(DATA EXTRACT begins)

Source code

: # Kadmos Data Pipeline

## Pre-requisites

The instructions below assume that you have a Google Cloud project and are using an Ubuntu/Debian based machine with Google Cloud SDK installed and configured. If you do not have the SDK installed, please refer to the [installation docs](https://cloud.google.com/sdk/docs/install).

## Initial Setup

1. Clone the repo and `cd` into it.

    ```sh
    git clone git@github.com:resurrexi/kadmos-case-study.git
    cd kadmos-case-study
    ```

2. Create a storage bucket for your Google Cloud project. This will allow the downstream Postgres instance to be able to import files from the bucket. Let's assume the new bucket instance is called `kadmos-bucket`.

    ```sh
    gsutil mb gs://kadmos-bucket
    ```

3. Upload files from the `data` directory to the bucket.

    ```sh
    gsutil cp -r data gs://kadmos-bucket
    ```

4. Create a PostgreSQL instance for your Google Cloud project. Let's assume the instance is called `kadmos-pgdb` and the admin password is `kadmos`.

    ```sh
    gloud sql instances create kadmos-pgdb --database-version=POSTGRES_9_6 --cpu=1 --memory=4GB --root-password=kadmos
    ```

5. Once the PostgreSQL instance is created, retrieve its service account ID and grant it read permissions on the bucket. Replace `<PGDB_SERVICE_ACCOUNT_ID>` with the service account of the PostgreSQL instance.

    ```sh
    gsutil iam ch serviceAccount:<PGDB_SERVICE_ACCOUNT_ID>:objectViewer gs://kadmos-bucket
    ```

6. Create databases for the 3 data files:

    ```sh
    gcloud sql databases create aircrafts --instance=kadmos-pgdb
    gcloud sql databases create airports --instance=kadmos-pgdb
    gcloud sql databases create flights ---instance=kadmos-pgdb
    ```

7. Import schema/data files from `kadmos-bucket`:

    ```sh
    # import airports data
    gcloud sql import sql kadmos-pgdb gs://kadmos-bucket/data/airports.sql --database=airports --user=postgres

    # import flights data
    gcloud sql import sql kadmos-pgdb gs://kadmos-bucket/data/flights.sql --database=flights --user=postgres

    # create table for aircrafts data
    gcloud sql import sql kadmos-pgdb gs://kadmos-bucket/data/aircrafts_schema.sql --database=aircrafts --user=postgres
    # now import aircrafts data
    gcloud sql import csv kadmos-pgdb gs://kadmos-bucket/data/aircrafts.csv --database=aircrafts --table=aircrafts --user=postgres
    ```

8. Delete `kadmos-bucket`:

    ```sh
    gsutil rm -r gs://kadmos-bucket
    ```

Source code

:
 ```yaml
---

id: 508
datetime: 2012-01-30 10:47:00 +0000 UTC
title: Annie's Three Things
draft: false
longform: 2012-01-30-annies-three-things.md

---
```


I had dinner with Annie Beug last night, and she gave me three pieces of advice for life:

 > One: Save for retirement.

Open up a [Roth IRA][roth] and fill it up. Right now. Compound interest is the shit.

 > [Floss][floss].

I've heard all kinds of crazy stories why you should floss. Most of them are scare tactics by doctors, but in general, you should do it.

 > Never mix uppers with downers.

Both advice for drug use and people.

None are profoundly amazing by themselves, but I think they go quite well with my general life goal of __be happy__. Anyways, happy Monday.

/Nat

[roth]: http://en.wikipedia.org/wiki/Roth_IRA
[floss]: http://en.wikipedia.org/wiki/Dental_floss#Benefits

(DATA EXTRACT ends)

WHAT YOU SHOULD DO →
From the records, copy every line that has the string "Google" in it.

SOLUTION FOR THIS PROBLEM →
The instructions below assume that you have a Google Cloud project and are using an Ubuntu/Debian based machine with Google Cloud SDK installed and configured. If you do not have the SDK installed, please refer to the [installation docs](https://cloud.google.com/sdk/docs/install).
2. Create a storage bucket for your Google Cloud project. This will allow the downstream Postgres instance to be able to import files from the bucket. Let's assume the new bucket instance is called `kadmos-bucket`.
4. Create a PostgreSQL instance for your Google Cloud project. Let's assume the instance is called `kadmos-pgdb` and the admin password is `kadmos`.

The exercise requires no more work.